DATASET EXTRACT =
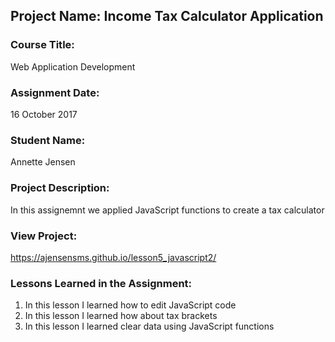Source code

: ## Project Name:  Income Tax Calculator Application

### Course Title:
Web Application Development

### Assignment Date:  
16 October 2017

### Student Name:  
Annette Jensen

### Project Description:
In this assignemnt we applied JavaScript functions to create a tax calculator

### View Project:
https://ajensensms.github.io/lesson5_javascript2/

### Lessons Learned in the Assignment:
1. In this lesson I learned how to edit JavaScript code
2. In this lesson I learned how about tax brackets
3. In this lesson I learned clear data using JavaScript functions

==

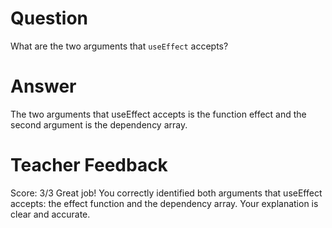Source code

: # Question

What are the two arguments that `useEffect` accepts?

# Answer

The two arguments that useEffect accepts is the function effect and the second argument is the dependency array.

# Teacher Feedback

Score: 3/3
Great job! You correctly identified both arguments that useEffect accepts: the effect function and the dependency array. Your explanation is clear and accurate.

WHAT IS NEEDED = Everything above from the line containing "https://ajensensms.github.io/lesson5_javascript2/" down to the line containing "3. In this lesson" is to be transcribed exactly, with both of those lines included and nothing else added.

COMPLETED TASK =
https://ajensensms.github.io/lesson5_javascript2/

### Lessons Learned in the Assignment:
1. In this lesson I learned how to edit JavaScript code
2. In this lesson I learned how about tax brackets
3. In this lesson I learned clear data using JavaScript functions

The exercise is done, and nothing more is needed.